Of course, they have chocolate tastings including a hot chocolate drink. The staff explains that cocoa is planted in the northeast part of the island mainly. They have three types of cocoa: 80% trinitario, 19% foreigner and 1% creole. The majority is sold unfermented. The fermentation process consists of putting the white pulp and the cocoa seeds in wooden boxes and covering them with banana leaves. This causes the seeds to change from purple to chocolate.

Then the fermented seeds are dried to lower the moisture content from 60% to 8% to guarantee their preservation. Usually this takes five days and then they go through a machine called the guillotine to control the quality.

Cocoa trees grow between 12-15 meters (40-60 feet). It takes them five years to start producing fruit and produce up to 25 years usually. They need a lot of rain, between 1,500 to 2,000 mm annually. Apart from warm temperatures over 60F (16C) and high humidity. Its flowers are so small that they can only be pollinated by tiny mosquitoes. This flower needs three months to transform into ripe cocoa.
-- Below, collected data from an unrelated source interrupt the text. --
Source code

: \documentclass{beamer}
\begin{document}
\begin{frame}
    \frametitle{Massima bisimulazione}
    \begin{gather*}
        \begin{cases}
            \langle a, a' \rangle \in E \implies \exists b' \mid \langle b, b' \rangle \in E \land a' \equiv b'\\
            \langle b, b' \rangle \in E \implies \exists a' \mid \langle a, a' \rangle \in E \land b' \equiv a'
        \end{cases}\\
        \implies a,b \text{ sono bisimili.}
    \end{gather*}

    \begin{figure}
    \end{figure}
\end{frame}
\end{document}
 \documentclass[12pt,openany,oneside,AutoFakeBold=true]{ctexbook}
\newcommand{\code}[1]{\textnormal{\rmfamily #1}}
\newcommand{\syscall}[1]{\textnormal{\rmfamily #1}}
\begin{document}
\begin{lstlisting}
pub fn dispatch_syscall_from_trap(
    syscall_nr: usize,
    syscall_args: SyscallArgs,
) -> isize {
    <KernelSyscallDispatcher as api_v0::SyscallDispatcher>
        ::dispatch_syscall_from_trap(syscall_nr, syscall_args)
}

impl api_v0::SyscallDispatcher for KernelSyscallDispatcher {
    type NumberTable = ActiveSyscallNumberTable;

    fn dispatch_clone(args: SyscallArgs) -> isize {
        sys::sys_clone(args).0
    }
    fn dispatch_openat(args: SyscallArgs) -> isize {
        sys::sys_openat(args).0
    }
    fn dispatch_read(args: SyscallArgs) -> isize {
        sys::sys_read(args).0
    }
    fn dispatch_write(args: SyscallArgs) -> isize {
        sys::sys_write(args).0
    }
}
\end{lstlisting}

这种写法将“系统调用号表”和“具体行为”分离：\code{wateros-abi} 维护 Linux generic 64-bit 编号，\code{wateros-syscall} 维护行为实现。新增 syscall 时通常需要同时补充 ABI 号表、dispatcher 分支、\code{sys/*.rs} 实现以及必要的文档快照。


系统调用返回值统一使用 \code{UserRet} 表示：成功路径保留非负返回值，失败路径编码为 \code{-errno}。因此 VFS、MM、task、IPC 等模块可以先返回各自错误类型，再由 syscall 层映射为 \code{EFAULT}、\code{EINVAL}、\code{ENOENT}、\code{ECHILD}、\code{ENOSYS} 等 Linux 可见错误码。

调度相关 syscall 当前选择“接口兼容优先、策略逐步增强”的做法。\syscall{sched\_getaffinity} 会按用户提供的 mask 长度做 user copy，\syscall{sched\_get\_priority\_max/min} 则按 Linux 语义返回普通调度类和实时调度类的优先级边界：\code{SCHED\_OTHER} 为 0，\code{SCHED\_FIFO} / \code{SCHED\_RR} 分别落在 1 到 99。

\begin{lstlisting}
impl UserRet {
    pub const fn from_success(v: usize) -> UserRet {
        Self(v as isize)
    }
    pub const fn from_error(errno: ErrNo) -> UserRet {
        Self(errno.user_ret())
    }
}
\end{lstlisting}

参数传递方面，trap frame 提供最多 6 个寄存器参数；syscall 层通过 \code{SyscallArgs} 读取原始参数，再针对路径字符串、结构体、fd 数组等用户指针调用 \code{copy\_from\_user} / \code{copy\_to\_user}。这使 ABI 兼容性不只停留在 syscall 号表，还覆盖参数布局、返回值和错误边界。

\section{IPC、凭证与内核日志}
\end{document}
Each cocoa pod produces 40 grains on average.

Between 2000 BC to 1300 AD, the Maya lived in Mesoamerica. They discovered the secret of cocoa and cultivated it for daily consumption. The Aztecs even used cocoa as coins. They took it 1,400 kilometers from Guatemala to Tenochtitlán, nowadays Mexico City. The Spaniard Hernán Cortés conquered Tenochtitlán in 1521. He took the cacao to Seville in 1585 and created a new market for exotic foods. Then chocolate was popularized and chocolate houses were started, which are now famous in Europe.